Every line of the material is to be reproduced verbatim.

========

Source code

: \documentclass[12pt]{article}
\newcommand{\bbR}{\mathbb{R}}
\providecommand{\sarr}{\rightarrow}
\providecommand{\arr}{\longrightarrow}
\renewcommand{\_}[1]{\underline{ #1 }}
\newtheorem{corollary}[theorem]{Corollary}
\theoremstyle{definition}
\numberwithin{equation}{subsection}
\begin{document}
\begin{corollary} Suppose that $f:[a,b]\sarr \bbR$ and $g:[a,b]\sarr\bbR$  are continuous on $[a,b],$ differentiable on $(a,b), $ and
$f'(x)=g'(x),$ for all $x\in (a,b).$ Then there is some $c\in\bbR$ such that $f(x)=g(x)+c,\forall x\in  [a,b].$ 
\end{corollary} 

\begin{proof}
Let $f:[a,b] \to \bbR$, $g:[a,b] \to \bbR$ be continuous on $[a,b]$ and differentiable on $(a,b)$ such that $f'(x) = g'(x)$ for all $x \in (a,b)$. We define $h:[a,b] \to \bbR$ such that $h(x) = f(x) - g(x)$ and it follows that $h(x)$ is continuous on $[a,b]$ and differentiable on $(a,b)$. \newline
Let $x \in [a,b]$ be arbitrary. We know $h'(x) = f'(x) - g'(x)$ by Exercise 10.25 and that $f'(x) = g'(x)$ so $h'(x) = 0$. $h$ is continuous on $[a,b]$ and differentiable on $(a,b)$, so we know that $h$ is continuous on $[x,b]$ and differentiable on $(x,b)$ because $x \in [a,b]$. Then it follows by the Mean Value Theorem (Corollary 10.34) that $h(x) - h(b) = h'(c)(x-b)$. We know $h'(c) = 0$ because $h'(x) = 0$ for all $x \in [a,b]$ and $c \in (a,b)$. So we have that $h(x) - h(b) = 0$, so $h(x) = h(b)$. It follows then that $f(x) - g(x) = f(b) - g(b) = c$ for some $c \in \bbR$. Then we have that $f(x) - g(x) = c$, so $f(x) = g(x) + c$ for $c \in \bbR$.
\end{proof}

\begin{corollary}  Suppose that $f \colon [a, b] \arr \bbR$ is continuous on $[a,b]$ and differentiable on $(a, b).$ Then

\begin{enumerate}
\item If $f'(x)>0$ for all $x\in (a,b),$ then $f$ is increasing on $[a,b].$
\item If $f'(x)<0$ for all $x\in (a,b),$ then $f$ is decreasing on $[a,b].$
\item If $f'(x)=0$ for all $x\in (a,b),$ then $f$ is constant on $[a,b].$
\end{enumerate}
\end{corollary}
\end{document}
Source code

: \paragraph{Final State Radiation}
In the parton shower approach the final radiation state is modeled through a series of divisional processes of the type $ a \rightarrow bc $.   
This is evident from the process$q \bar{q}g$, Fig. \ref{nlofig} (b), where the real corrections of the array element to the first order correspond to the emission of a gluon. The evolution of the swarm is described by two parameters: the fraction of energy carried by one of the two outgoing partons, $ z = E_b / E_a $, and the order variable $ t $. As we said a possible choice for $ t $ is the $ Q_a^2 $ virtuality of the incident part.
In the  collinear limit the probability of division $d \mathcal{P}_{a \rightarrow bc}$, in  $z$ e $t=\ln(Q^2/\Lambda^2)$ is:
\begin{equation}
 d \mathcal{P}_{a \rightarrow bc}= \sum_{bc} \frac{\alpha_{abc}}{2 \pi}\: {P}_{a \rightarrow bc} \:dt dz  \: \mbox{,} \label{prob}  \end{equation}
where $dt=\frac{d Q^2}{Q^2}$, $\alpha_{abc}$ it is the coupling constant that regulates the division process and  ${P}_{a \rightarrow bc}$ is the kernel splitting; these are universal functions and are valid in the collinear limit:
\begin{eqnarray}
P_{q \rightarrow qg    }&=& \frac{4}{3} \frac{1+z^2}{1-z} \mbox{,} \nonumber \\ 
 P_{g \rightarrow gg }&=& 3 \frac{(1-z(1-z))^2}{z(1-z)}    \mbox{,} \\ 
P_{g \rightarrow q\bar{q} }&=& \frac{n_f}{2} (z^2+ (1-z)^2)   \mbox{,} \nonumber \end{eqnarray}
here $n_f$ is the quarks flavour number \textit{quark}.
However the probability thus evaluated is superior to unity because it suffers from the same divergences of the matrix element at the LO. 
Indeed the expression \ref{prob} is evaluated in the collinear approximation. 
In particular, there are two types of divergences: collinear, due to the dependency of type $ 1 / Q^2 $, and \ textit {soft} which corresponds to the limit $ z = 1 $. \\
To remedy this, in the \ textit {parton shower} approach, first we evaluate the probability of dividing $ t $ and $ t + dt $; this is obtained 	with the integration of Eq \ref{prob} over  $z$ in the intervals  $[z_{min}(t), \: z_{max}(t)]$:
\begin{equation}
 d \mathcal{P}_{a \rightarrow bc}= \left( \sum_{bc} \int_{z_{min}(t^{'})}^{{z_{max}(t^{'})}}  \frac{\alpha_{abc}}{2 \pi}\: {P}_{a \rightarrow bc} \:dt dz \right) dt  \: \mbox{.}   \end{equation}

========

#### [Result of the task]
Source code

: \documentclass[12pt]{article}
\newcommand{\bbR}{\mathbb{R}}
\providecommand{\sarr}{\rightarrow}
\providecommand{\arr}{\longrightarrow}
\renewcommand{\_}[1]{\underline{ #1 }}
\newtheorem{corollary}[theorem]{Corollary}
\theoremstyle{definition}
\numberwithin{equation}{subsection}
\begin{document}
\begin{corollary} Suppose that $f:[a,b]\sarr \bbR$ and $g:[a,b]\sarr\bbR$  are continuous on $[a,b],$ differentiable on $(a,b), $ and
$f'(x)=g'(x),$ for all $x\in (a,b).$ Then there is some $c\in\bbR$ such that $f(x)=g(x)+c,\forall x\in  [a,b].$ 
\end{corollary} 

\begin{proof}
Let $f:[a,b] \to \bbR$, $g:[a,b] \to \bbR$ be continuous on $[a,b]$ and differentiable on $(a,b)$ such that $f'(x) = g'(x)$ for all $x \in (a,b)$. We define $h:[a,b] \to \bbR$ such that $h(x) = f(x) - g(x)$ and it follows that $h(x)$ is continuous on $[a,b]$ and differentiable on $(a,b)$. \newline
Let $x \in [a,b]$ be arbitrary. We know $h'(x) = f'(x) - g'(x)$ by Exercise 10.25 and that $f'(x) = g'(x)$ so $h'(x) = 0$. $h$ is continuous on $[a,b]$ and differentiable on $(a,b)$, so we know that $h$ is continuous on $[x,b]$ and differentiable on $(x,b)$ because $x \in [a,b]$. Then it follows by the Mean Value Theorem (Corollary 10.34) that $h(x) - h(b) = h'(c)(x-b)$. We know $h'(c) = 0$ because $h'(x) = 0$ for all $x \in [a,b]$ and $c \in (a,b)$. So we have that $h(x) - h(b) = 0$, so $h(x) = h(b)$. It follows then that $f(x) - g(x) = f(b) - g(b) = c$ for some $c \in \bbR$. Then we have that $f(x) - g(x) = c$, so $f(x) = g(x) + c$ for $c \in \bbR$.
\end{proof}

\begin{corollary}  Suppose that $f \colon [a, b] \arr \bbR$ is continuous on $[a,b]$ and differentiable on $(a, b).$ Then

\begin{enumerate}
\item If $f'(x)>0$ for all $x\in (a,b),$ then $f$ is increasing on $[a,b].$
\item If $f'(x)<0$ for all $x\in (a,b),$ then $f$ is decreasing on $[a,b].$
\item If $f'(x)=0$ for all $x\in (a,b),$ then $f$ is constant on $[a,b].$
\end{enumerate}
\end{corollary}
\end{document}
Source code

: \paragraph{Final State Radiation}
In the parton shower approach the final radiation state is modeled through a series of divisional processes of the type $ a \rightarrow bc $.   
This is evident from the process$q \bar{q}g$, Fig. \ref{nlofig} (b), where the real corrections of the array element to the first order correspond to the emission of a gluon. The evolution of the swarm is described by two parameters: the fraction of energy carried by one of the two outgoing partons, $ z = E_b / E_a $, and the order variable $ t $. As we said a possible choice for $ t $ is the $ Q_a^2 $ virtuality of the incident part.
In the  collinear limit the probability of division $d \mathcal{P}_{a \rightarrow bc}$, in  $z$ e $t=\ln(Q^2/\Lambda^2)$ is:
\begin{equation}
 d \mathcal{P}_{a \rightarrow bc}= \sum_{bc} \frac{\alpha_{abc}}{2 \pi}\: {P}_{a \rightarrow bc} \:dt dz  \: \mbox{,} \label{prob}  \end{equation}
where $dt=\frac{d Q^2}{Q^2}$, $\alpha_{abc}$ it is the coupling constant that regulates the division process and  ${P}_{a \rightarrow bc}$ is the kernel splitting; these are universal functions and are valid in the collinear limit:
\begin{eqnarray}
P_{q \rightarrow qg    }&=& \frac{4}{3} \frac{1+z^2}{1-z} \mbox{,} \nonumber \\ 
 P_{g \rightarrow gg }&=& 3 \frac{(1-z(1-z))^2}{z(1-z)}    \mbox{,} \\ 
P_{g \rightarrow q\bar{q} }&=& \frac{n_f}{2} (z^2+ (1-z)^2)   \mbox{,} \nonumber \end{eqnarray}
here $n_f$ is the quarks flavour number \textit{quark}.
However the probability thus evaluated is superior to unity because it suffers from the same divergences of the matrix element at the LO. 
Indeed the expression \ref{prob} is evaluated in the collinear approximation. 
In particular, there are two types of divergences: collinear, due to the dependency of type $ 1 / Q^2 $, and \ textit {soft} which corresponds to the limit $ z = 1 $. \\
To remedy this, in the \ textit {parton shower} approach, first we evaluate the probability of dividing $ t $ and $ t + dt $; this is obtained 	with the integration of Eq \ref{prob} over  $z$ in the intervals  $[z_{min}(t), \: z_{max}(t)]$:
\begin{equation}
 d \mathcal{P}_{a \rightarrow bc}= \left( \sum_{bc} \int_{z_{min}(t^{'})}^{{z_{max}(t^{'})}}  \frac{\alpha_{abc}}{2 \pi}\: {P}_{a \rightarrow bc} \:dt dz \right) dt  \: \mbox{.}   \end{equation}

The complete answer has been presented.